If our prayer weaves together a healthy awareness of our need for God’s grace and assistance, a real confidence in his power and love, and the elegance of humility, God will be able to wonders in us as well.
Christ as Friend
Few phenomena are as disgusting as leprosy in its advanced stages. Thus, when Christ responds to this man’s plea by stretching out his hand and actually touching him, he shows a love that’s real, that comes to meet us in the absolute depths of our human misery. God wants to be with us, so that he can raise us up to be with him.
When he orders the cured leper to keep the incident under wraps and go present himself to the priests (they performed a special ceremony to verify a cure from leprosy), Christ shows that his love is also sincere. It was concern and compassion for this man’s suffering that moved him to perform the miracle, not a thirst for fame and recognition (although these inevitably followed). Christ’s love is real, it is sincere – it is the love of a friend we can count on no matter what.

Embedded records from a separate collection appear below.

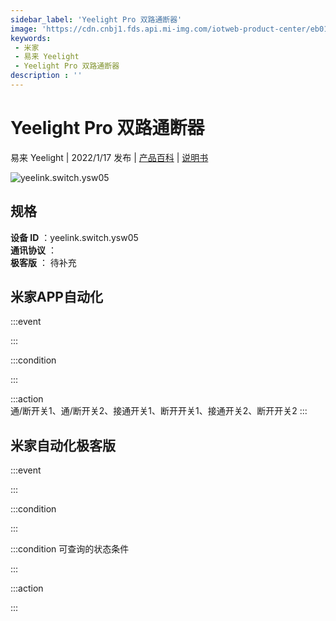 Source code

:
 ```yaml
---
sidebar_label: 'Yeelight Pro 双路通断器'
image: 'https://cdn.cnbj1.fds.api.mi-img.com/iotweb-product-center/eb01fa6a99c1cbee45f8b5a853a75b79_1635232917907.png?GalaxyAccessKeyId=AKVGLQWBOVIRQ3XLEW&Expires=9223372036854775807&Signature=/Kj3d8ApV8g4tIedum7RexcFp1g='
keywords: 
 - 米家
 - 易来 Yeelight
 - Yeelight Pro 双路通断器
description : ''
---
```

# Yeelight Pro 双路通断器

易来 Yeelight | 2022/1/17 发布 | [产品百科](https://home.mi.com/webapp/content/baike/product/index.html?model=yeelink.switch.ysw05/) | [说明书](https://home.mi.com/views/introduction.html?model=yeelink.switch.ysw05&region=cn)

![yeelink.switch.ysw05](https://cdn.cnbj1.fds.api.mi-img.com/iotweb-product-center/eb01fa6a99c1cbee45f8b5a853a75b79_1635232917907.png?GalaxyAccessKeyId=AKVGLQWBOVIRQ3XLEW&Expires=9223372036854775807&Signature=/Kj3d8ApV8g4tIedum7RexcFp1g=)

## 规格  
> 
**设备 ID** ：yeelink.switch.ysw05  
**通讯协议** ：  
**极客版**  ： 待补充 


## 米家APP自动化  

:::event  

:::

:::condition  

:::

:::action   
通/断开关1、通/断开关2、接通开关1、断开开关1、接通开关2、断开开关2
:::

## 米家自动化极客版  

:::event  

:::

:::condition  

:::

:::condition 可查询的状态条件  

:::

:::action  

:::

        
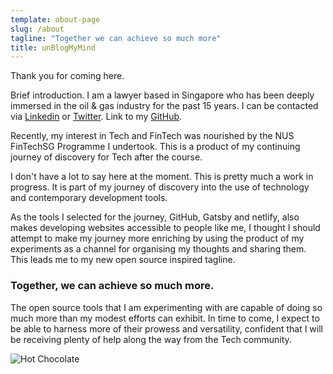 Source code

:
 ```yaml
---
template: about-page
slug: /about
tagline: "Together we can achieve so much more"
title: unBlogMyMind
---
```

Thank you for coming here.

Brief introduction. I am a lawyer based in Singapore who has been deeply immersed in the oil & gas industry for the past 15 years. I can be contacted via [Linkedin](https://sg.linkedin.com/in/cheen-kuan-au-3ab8413b) or [Twitter](https://twitter.com/cheenkuan). Link to my [GitHub](https://github.com/cheenkuan).

Recently, my interest in Tech and FinTech was nourished by the NUS FinTechSG Programme I undertook. This is a product of my continuing journey of discovery for Tech after the course.

I don't have a lot to say here at the moment. This is pretty much a work in progress. It is part of my journey of discovery into the use of technology and contemporary development tools.

As the tools I selected for the journey, GitHub, Gatsby and netlify, also makes developing websites accessible to people like me, I thought I should attempt to make my journey more enriching by using the product of my experiments as a channel for organising my thoughts and sharing them. This leads me to my new open source inspired tagline.

### Together, we can achieve so much more.

The open source tools that I am experimenting with are capable of doing so much more than my modest efforts can exhibit. In time to come, I expect to be able to harness more of their prowess and versatility, confident that I will be receiving plenty of help along the way from the Tech community. 

![Hot Chocolate](/assets/hot-chocolate.jpg "To self: Have a cup of hot chocolate, relax and enjoy the process")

Jesus: Many people are suffering from invisible leprosy, leprosy of the soul. They consider themselves outcasts, and although on the surface they appear to be just like everyone else, inside they slowly disintegrating, slowly being consumed by regret, guilt, confusion, sorrow” You know how pure my love is, how powerful. You have welcomed it and experienced it and let my grace touch your heart. Tell these others about it. Convince them to let me touch them, to come to me. I long to save them.
Christ in my Life
Lord, thank you for coming to save me from my sin. Thank you for creating and redeeming me, for giving me the gift of faith, and for drawing me closer to you every day. All the good that I have received is your gift, Lord. Why do I still fret and fear? Why do I doubt your love? Forgive my fearful heart, my selfish tantrums. With the Kingdom of your heart, reign in my heart…
I am short on both humility and confidence. I believe, but my faith is weak. I know that without you I can do nothing, but I spend most of my time acting like I can do it all on my own. Have mercy on me, Lord. Teach me the great lesson of humility. Grant me the peace of soul that comes from living in the palm of your hand…
I am amazed at the depth and delicacy of your love. Teach me to love as you love. It is beyond my power. Teach me to reach out to my neighbor, to recognize their needs, to care about them. Tear away the blinders of selfishness that hinder me from building your Kingdom. With the love of your heart, inflame my heart…
Questions for Discussion
1. What struck you most about this passage? What did you notice that you hadn’t noticed before?
2. What are some of the ways we tend to disguise (especially from ourselves) our need for God?
3. In what ways can we tell if our prayer (both personal and liturgical/communal) is humble and confident? Is it wrong to go to Mass only in order to “get something out of it”?
4. How do you think Christ’s apostles would have reacted during and after this encounter?